> [Activity]:
The answer must consist of every line from the data that holds "mathcal".

> [Record set]:
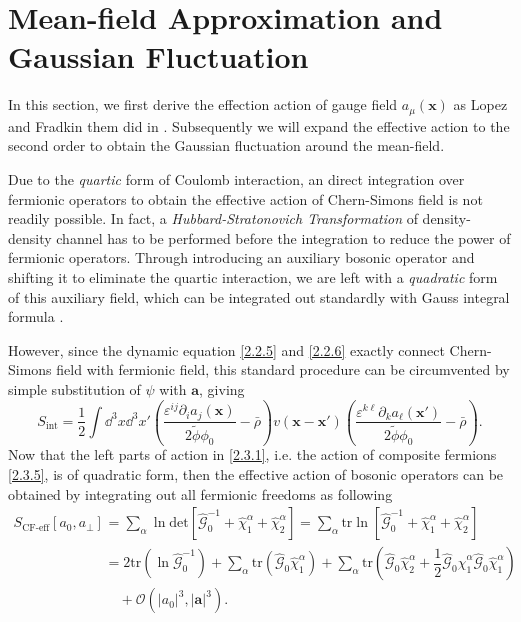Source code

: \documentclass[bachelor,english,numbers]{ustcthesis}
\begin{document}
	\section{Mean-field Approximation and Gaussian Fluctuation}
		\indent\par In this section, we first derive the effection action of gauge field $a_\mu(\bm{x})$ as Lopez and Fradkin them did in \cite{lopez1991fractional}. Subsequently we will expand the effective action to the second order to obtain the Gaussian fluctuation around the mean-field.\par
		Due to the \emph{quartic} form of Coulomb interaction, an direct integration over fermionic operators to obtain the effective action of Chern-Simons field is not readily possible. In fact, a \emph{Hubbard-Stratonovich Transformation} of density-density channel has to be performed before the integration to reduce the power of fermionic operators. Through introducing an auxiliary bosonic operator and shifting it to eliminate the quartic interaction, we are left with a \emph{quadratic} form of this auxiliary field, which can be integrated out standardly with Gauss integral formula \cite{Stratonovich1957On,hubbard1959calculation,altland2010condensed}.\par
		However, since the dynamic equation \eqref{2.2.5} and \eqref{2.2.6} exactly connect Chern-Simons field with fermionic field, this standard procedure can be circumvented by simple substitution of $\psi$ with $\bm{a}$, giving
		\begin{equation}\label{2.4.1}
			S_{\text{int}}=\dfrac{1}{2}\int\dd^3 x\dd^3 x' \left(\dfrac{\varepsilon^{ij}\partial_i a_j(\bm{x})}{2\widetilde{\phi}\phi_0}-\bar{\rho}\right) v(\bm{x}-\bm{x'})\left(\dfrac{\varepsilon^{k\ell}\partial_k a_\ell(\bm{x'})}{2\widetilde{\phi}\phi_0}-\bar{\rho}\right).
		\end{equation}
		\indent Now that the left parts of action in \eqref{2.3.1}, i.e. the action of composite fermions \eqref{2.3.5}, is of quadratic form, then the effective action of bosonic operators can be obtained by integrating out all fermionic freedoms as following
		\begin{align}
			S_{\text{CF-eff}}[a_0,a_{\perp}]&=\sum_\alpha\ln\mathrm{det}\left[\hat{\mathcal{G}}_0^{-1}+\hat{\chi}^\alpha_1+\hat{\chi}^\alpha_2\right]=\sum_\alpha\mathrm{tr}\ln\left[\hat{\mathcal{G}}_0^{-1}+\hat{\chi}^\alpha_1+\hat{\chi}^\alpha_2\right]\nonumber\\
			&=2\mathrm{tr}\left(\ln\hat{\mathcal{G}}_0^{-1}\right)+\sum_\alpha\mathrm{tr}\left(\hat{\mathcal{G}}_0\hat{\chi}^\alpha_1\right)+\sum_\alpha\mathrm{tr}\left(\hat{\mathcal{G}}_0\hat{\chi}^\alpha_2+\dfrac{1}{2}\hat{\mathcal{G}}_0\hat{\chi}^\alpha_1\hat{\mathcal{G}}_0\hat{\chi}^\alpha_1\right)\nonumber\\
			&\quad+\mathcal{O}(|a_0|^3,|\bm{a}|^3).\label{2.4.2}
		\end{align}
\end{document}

> [Exercise result]:
			S_{\text{CF-eff}}[a_0,a_{\perp}]&=\sum_\alpha\ln\mathrm{det}\left[\hat{\mathcal{G}}_0^{-1}+\hat{\chi}^\alpha_1+\hat{\chi}^\alpha_2\right]=\sum_\alpha\mathrm{tr}\ln\left[\hat{\mathcal{G}}_0^{-1}+\hat{\chi}^\alpha_1+\hat{\chi}^\alpha_2\right]\nonumber\\
			&=2\mathrm{tr}\left(\ln\hat{\mathcal{G}}_0^{-1}\right)+\sum_\alpha\mathrm{tr}\left(\hat{\mathcal{G}}_0\hat{\chi}^\alpha_1\right)+\sum_\alpha\mathrm{tr}\left(\hat{\mathcal{G}}_0\hat{\chi}^\alpha_2+\dfrac{1}{2}\hat{\mathcal{G}}_0\hat{\chi}^\alpha_1\hat{\mathcal{G}}_0\hat{\chi}^\alpha_1\right)\nonumber\\
			&\quad+\mathcal{O}(|a_0|^3,|\bm{a}|^3).\label{2.4.2}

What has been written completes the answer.